The Fund may conclusively accept instructions from an owner or the owner's
nominee listed in publicly available nominee lists, regardless of whether the
account was initially registered in the name of or by the owner, the nominee, or
both. If a securities dealer or other representative is of record on an
investor's account, the investor will be deemed to have authorized the use of
electronic instructions on the account, including, without limitation, those
initiated through the services of the NSCC, to have adopted as instruction and
signature any such electronic instructions received by the Fund and Investor
Services, and to have authorized them to execute the instructions without
further inquiry. At the present time, such services which are available include
the NSCC's "Networking," "Fund/SERV," and "ACATS" systems.

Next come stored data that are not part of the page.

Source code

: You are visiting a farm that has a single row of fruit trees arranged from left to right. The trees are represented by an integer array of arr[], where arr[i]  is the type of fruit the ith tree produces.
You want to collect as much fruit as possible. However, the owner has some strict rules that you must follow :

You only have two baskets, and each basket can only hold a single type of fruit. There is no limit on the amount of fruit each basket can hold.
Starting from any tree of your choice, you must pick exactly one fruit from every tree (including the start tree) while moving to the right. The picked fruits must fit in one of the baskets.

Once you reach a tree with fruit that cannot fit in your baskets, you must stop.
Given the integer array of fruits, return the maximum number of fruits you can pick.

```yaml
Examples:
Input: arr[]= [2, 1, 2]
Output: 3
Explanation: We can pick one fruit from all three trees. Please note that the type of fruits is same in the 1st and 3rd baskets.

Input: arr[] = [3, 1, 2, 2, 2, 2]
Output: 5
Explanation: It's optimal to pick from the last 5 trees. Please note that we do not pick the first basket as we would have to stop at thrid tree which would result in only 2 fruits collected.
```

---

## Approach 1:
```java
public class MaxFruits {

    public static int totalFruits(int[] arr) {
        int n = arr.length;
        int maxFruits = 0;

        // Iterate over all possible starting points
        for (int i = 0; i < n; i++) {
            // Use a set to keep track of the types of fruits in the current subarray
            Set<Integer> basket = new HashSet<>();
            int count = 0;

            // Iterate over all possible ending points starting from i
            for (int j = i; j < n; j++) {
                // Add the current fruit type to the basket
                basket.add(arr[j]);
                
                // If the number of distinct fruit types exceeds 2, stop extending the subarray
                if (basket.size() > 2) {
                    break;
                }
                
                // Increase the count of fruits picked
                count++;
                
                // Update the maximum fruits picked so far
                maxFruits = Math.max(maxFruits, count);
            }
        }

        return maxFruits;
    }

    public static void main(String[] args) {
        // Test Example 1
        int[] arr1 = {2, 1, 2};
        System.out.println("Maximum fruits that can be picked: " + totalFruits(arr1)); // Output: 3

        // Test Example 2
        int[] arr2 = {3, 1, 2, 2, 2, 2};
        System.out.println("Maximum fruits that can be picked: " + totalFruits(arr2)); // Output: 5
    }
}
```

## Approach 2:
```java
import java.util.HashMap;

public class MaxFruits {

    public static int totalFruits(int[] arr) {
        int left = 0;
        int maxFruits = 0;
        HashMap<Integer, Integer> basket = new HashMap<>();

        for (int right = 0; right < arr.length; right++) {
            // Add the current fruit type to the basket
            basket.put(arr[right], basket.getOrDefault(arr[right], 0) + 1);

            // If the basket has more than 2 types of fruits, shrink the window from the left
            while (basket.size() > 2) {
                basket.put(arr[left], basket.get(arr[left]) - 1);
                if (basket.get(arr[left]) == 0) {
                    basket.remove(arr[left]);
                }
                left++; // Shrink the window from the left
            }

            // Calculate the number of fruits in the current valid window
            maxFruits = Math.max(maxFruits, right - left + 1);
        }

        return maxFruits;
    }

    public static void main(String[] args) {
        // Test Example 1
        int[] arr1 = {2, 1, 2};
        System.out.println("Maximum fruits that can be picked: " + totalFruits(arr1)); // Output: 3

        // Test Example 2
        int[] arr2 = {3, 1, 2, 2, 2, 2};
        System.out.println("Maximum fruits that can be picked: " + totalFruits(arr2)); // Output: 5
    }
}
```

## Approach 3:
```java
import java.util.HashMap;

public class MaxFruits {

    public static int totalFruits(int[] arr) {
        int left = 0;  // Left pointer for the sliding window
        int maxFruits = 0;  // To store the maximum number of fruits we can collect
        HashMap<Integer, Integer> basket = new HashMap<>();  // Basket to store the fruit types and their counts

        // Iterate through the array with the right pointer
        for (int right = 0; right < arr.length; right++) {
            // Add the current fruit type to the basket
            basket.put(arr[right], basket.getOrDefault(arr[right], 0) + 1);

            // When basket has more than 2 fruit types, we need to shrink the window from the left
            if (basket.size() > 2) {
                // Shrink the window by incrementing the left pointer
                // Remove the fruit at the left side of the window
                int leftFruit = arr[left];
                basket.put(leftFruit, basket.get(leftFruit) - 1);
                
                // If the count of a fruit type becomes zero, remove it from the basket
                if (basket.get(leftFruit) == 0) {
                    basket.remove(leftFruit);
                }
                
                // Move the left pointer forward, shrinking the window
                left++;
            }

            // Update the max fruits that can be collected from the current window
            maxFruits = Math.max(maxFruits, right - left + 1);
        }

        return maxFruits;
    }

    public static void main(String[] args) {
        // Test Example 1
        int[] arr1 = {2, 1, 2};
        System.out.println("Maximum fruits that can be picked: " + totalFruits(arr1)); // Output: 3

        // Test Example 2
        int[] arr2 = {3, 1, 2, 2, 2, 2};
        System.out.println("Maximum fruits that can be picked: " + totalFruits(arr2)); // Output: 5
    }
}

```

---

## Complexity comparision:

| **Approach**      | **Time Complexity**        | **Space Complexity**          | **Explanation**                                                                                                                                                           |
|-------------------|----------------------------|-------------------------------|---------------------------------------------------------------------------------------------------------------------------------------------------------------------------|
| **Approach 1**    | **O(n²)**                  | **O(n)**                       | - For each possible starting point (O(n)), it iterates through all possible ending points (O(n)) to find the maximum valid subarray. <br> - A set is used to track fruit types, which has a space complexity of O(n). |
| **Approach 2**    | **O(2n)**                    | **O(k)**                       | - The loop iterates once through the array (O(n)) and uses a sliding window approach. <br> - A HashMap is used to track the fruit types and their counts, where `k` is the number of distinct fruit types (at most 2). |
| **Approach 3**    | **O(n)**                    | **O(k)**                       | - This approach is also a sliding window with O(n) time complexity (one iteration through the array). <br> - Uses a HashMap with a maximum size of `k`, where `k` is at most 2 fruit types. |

Any questions regarding an intended registration should be answered by the
securities dealer handling the investment, or by calling Franklin's Fund
Information Department.
Important Notice Regarding
Taxpayer IRS Certifications
Pursuant to the Code and U.S. Treasury regulations, the Fund may be required to
report to the Internal Revenue Service ("IRS") any taxable dividend, capital
gain distribution, or other reportable payment (including share redemption
proceeds) and withhold 31% of any such payments made to individuals and other
non-exempt shareholders who have not provided a correct taxpayer identification
number ("TIN") and made certain required certifications that appear in the
Shareholder Application. A shareholder may also be subject to backup withholding
if the IRS or a securities dealer notifies the Fund that the number furnished by
the shareholder is incorrect or that the shareholder is subject to backup
withholding for previous under-reporting of interest or dividend income.
The Fund reserves the right to (1) refuse to open an account for any person
failing to provide a TIN along with the required certifications and (2) close an
account by redeeming its shares in full at the then-current net asset value upon
receipt of notice from the IRS that the TIN certified as correct by the
shareholder is in fact incorrect or upon the failure of a shareholder who has
completed an "awaiting TIN" certification to provide the Fund with a certified
TIN within 60 days after opening the account.